Dr Bruce Farber, chief of infectious diseases at Northwell Health in New York, who is not treating the president, said Paxlovid is likely the only treatment Biden will get, unless his symptoms worsen.

"Elderly people are more at risk for developing complications from Covid… It dramatically is lower if you've been vaccinated and doubly boosted, which he has been, so I anticipate he will do very well," he explained.

At Biden's last doctor's visit in November 2021, doctors reported that the president had atrial fibrillation, a common irregular heartbeat for which he takes Eliquis, a drug designed to prevent blood clots and reduce the risk of heart attacks and stroke.

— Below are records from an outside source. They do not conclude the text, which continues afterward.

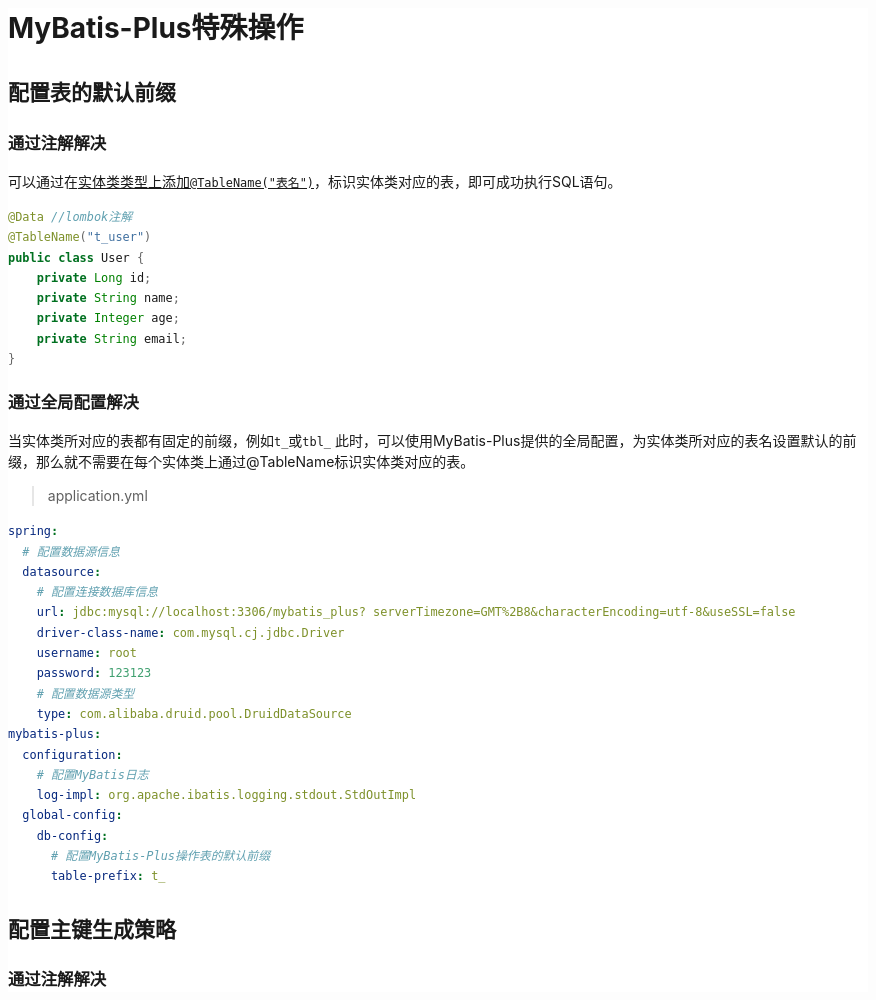 # MyBatis-Plus特殊操作

## 配置表的默认前缀

### 通过注解解决

可以通过在[实体类类型上添加`@TableName("表名")`](../Annotation/README.md)，标识实体类对应的表，即可成功执行SQL语句。

```java
@Data //lombok注解
@TableName("t_user")
public class User {
    private Long id;
    private String name;
    private Integer age;
    private String email;
}
```

### 通过全局配置解决

当实体类所对应的表都有固定的前缀，例如`t_`或`tbl_` 此时，可以使用MyBatis-Plus提供的全局配置，为实体类所对应的表名设置默认的前缀，那么就不需要在每个实体类上通过@TableName标识实体类对应的表。

> application.yml

```yaml
spring:
  # 配置数据源信息
  datasource:
    # 配置连接数据库信息
    url: jdbc:mysql://localhost:3306/mybatis_plus? serverTimezone=GMT%2B8&characterEncoding=utf-8&useSSL=false
    driver-class-name: com.mysql.cj.jdbc.Driver
    username: root
    password: 123123
    # 配置数据源类型
    type: com.alibaba.druid.pool.DruidDataSource
mybatis-plus:
  configuration:
  	# 配置MyBatis日志
    log-impl: org.apache.ibatis.logging.stdout.StdOutImpl
  global-config:
    db-config:
      # 配置MyBatis-Plus操作表的默认前缀
      table-prefix: t_
```

## 配置主键生成策略

### 通过注解解决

Dr Jha said that Biden would stop taking Eliquis and the statin Crestor while on his Paxlovid treatment, so as to avoid a negative interaction between the drugs.

Yale University cardiologist Dr Harlan Krumholz, said doctors had to balance risks in medicine.

"Sometimes the choice to mitigate one thing may elevate risk for something else. I am hopeful that the president will get through Covid, be helped by Paxlovid, and soon get back on the medication that reduces his risk from atrial fibrillation," he said.

Covid-19 and the White House

Multiple members of Biden's administration and other senior figures in Washington have tested positive for the coronavirus in recent months, including Harris and House of Representatives Speaker Nancy Pelosi, both of whom have since tested negative and resumed working. While many Americans have moved on from the strict precautions of the pandemic's early months, returning to offices and schools and resuming summer travel, the virus has been spreading rapidly.

US cases are up more than 25 per cent in the last month, according to CDC data, with the BA.5 subvariant taking hold.

Evading the immune protection afforded either by vaccination or prior infection, BA.5 has been the dominant subvariant in the United States since at least early July and has driven a surge of new infections globally.

More than 1 million people have died from Covid-19 in the United States. Most of those deaths (about 600,000), happened after Biden took office in January 2021 at the peak of a major wave of the disease.